*** Begin section ***

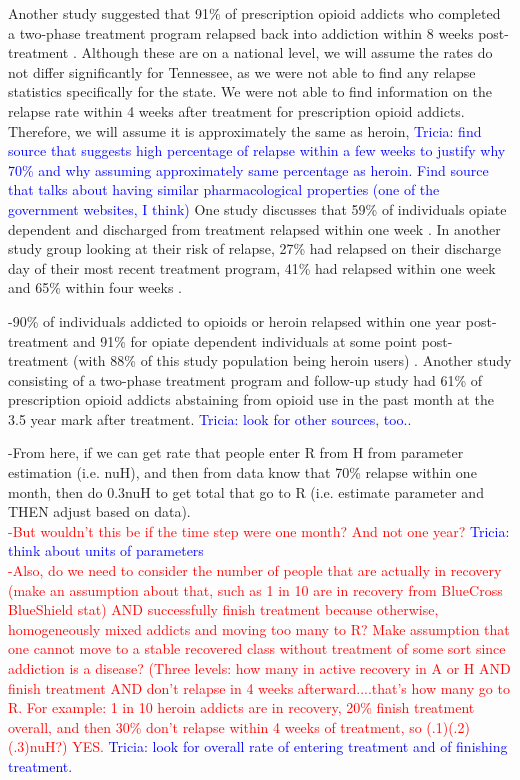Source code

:\documentclass[12pt]{article}
\begin{document}
Another study suggested that 91\% of prescription opioid addicts who completed a two-phase treatment program relapsed back into addiction within 8 weeks post-treatment \cite{Weiss}. Although these are on a national level, we will assume the rates do not differ significantly for Tennessee, as we were not able to find any relapse statistics specifically for the state. We were not able to find information on the relapse rate within 4 weeks after treatment for prescription opioid addicts. Therefore, we will assume it is approximately the same as heroin, \textcolor{blue}{Tricia: find source that suggests high percentage of relapse within a few weeks to justify why 70\% and why assuming approximately same percentage as heroin. Find source that talks about having similar pharmacological properties (one of the government websites, I think)} One study discusses that 59\% of individuals opiate dependent and discharged from treatment relapsed within one week \cite{Smyth}. In another study group looking at their risk of relapse, 27\% had relapsed on their discharge day of their most recent treatment program, 41\% had relapsed within one week and 65\% within four weeks \cite{Bailey}.

-90\% of individuals addicted to opioids or heroin relapsed within one year post-treatment and 91\% for opiate dependent individuals at some point post-treatment (with 88\% of this study population being heroin users) \cite{Bailey, Smyth}. Another study consisting of a two-phase treatment program and follow-up study had 61\% of prescription opioid addicts abstaining from opioid use in the past month at the 3.5 year mark after treatment. \textcolor{blue}{Tricia: look for other sources, too.}. 

-From here, if we can get rate that people enter R from H from parameter estimation (i.e. nuH), and then from data know that 70\% relapse within one month, then do 0.3nuH to get total that go to R  (i.e. estimate parameter and THEN adjust based on data).\\ 
\textcolor{red}{-But wouldn't this be if the time step were one month? And not one year? \textcolor{blue}{Tricia: think about units of parameters} \\
-Also, do we need to consider the number of people that are actually in recovery (make an assumption about that, such as 1 in 10 are in recovery from BlueCross BlueShield stat) AND successfully finish treatment because otherwise, homogeneously mixed addicts and moving too many to R? Make assumption that one cannot move to a stable recovered class without treatment of some sort since addiction is a disease? (Three levels: how many in active recovery in A or H AND finish treatment AND don't relapse in 4 weeks afterward....that's how many go to R. For example: 1 in 10 heroin addicts are in recovery, 20\% finish treatment overall, and then 30\% don't relapse within 4 weeks of treatment, so (.1)(.2)(.3)nuH?) YES.} \textcolor{blue}{Tricia: look for overall rate of entering treatment and of finishing treatment.\\}
\end{document}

*** End section ***

Task instructions =>
Leaving out the images, return the entries above exactly as they read.

Response to this task =>
Source code

:\documentclass[12pt]{article}
\begin{document}
Another study suggested that 91\% of prescription opioid addicts who completed a two-phase treatment program relapsed back into addiction within 8 weeks post-treatment \cite{Weiss}. Although these are on a national level, we will assume the rates do not differ significantly for Tennessee, as we were not able to find any relapse statistics specifically for the state. We were not able to find information on the relapse rate within 4 weeks after treatment for prescription opioid addicts. Therefore, we will assume it is approximately the same as heroin, \textcolor{blue}{Tricia: find source that suggests high percentage of relapse within a few weeks to justify why 70\% and why assuming approximately same percentage as heroin. Find source that talks about having similar pharmacological properties (one of the government websites, I think)} One study discusses that 59\% of individuals opiate dependent and discharged from treatment relapsed within one week \cite{Smyth}. In another study group looking at their risk of relapse, 27\% had relapsed on their discharge day of their most recent treatment program, 41\% had relapsed within one week and 65\% within four weeks \cite{Bailey}.

-90\% of individuals addicted to opioids or heroin relapsed within one year post-treatment and 91\% for opiate dependent individuals at some point post-treatment (with 88\% of this study population being heroin users) \cite{Bailey, Smyth}. Another study consisting of a two-phase treatment program and follow-up study had 61\% of prescription opioid addicts abstaining from opioid use in the past month at the 3.5 year mark after treatment. \textcolor{blue}{Tricia: look for other sources, too.}. 

-From here, if we can get rate that people enter R from H from parameter estimation (i.e. nuH), and then from data know that 70\% relapse within one month, then do 0.3nuH to get total that go to R  (i.e. estimate parameter and THEN adjust based on data).\\ 
\textcolor{red}{-But wouldn't this be if the time step were one month? And not one year? \textcolor{blue}{Tricia: think about units of parameters} \\
-Also, do we need to consider the number of people that are actually in recovery (make an assumption about that, such as 1 in 10 are in recovery from BlueCross BlueShield stat) AND successfully finish treatment because otherwise, homogeneously mixed addicts and moving too many to R? Make assumption that one cannot move to a stable recovered class without treatment of some sort since addiction is a disease? (Three levels: how many in active recovery in A or H AND finish treatment AND don't relapse in 4 weeks afterward....that's how many go to R. For example: 1 in 10 heroin addicts are in recovery, 20\% finish treatment overall, and then 30\% don't relapse within 4 weeks of treatment, so (.1)(.2)(.3)nuH?) YES.} \textcolor{blue}{Tricia: look for overall rate of entering treatment and of finishing treatment.\\}
\end{document}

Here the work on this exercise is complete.